[Source data — start]

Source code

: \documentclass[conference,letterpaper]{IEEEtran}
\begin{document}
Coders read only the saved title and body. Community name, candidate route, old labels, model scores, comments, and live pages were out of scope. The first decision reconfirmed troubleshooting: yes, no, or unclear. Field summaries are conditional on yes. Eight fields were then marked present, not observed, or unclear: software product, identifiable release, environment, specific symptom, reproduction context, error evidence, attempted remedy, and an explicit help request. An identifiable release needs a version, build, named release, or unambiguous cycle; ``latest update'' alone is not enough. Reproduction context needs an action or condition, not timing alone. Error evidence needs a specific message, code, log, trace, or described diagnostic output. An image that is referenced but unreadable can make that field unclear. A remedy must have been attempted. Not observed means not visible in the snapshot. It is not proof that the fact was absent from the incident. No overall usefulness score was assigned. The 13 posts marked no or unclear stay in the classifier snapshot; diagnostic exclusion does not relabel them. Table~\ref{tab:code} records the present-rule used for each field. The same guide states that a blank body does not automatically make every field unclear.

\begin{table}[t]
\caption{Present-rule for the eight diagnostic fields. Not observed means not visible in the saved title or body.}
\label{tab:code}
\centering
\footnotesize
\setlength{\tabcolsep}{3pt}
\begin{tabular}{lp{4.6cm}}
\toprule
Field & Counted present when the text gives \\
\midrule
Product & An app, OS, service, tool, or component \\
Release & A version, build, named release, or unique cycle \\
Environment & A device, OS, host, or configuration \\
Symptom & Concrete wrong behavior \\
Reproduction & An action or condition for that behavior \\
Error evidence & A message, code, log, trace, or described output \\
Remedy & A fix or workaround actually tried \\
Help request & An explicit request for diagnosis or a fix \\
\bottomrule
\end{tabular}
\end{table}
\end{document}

[Source data — finish]

Every line above carrying the word "behavior" needs to be shown.

Symptom & Concrete wrong behavior \\
Reproduction & An action or condition for that behavior \\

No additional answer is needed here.